TASK BRIEF ▸
Look for "class" in the listing below. Gather each line that contains it.

SUPPLIED RECORDS ▸

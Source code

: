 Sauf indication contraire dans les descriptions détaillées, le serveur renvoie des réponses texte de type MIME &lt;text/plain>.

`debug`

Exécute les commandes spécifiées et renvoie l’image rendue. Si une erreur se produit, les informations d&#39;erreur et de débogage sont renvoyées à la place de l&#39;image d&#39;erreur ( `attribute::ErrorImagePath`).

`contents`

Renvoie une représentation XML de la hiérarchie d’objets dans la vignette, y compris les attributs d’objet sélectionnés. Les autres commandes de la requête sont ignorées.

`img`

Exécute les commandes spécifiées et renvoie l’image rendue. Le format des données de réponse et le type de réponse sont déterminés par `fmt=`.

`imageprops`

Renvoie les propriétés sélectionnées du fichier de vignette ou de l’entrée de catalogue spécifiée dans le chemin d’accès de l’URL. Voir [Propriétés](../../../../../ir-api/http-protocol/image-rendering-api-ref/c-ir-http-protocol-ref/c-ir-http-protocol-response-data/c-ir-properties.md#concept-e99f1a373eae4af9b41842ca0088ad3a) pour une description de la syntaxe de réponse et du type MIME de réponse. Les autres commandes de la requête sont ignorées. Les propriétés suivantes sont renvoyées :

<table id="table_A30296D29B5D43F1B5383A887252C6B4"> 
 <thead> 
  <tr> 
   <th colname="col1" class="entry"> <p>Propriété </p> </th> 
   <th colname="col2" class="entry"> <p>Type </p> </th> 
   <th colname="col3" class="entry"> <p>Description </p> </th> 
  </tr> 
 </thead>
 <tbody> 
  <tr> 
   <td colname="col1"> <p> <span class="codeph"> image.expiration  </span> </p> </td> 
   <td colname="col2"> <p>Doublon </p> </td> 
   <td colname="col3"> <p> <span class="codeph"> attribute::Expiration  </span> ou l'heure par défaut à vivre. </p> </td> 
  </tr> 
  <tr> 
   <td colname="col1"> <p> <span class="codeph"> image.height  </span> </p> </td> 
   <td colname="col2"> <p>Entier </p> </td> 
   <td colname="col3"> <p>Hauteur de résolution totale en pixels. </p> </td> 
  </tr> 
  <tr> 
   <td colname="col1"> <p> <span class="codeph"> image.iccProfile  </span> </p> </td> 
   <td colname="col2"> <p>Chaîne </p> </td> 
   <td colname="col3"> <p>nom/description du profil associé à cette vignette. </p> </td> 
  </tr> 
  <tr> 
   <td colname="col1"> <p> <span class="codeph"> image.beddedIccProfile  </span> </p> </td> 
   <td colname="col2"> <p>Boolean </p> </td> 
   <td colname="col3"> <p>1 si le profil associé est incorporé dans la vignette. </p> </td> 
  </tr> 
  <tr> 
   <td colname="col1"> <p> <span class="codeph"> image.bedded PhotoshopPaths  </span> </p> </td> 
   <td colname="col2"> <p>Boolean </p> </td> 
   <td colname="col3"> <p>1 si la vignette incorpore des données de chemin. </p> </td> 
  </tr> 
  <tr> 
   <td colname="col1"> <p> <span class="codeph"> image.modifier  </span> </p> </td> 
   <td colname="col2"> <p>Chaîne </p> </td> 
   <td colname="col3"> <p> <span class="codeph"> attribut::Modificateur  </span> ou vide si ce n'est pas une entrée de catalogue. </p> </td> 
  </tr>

TASK RESULT ▸
   <th colname="col1" class="entry"> <p>Propriété </p> </th> 
   <th colname="col2" class="entry"> <p>Type </p> </th> 
   <th colname="col3" class="entry"> <p>Description </p> </th> 
   <td colname="col1"> <p> <span class="codeph"> image.expiration  </span> </p> </td> 
   <td colname="col3"> <p> <span class="codeph"> attribute::Expiration  </span> ou l'heure par défaut à vivre. </p> </td> 
   <td colname="col1"> <p> <span class="codeph"> image.height  </span> </p> </td> 
   <td colname="col1"> <p> <span class="codeph"> image.iccProfile  </span> </p> </td> 
   <td colname="col1"> <p> <span class="codeph"> image.beddedIccProfile  </span> </p> </td> 
   <td colname="col1"> <p> <span class="codeph"> image.bedded PhotoshopPaths  </span> </p> </td> 
   <td colname="col1"> <p> <span class="codeph"> image.modifier  </span> </p> </td> 
   <td colname="col3"> <p> <span class="codeph"> attribut::Modificateur  </span> ou vide si ce n'est pas une entrée de catalogue. </p> </td> 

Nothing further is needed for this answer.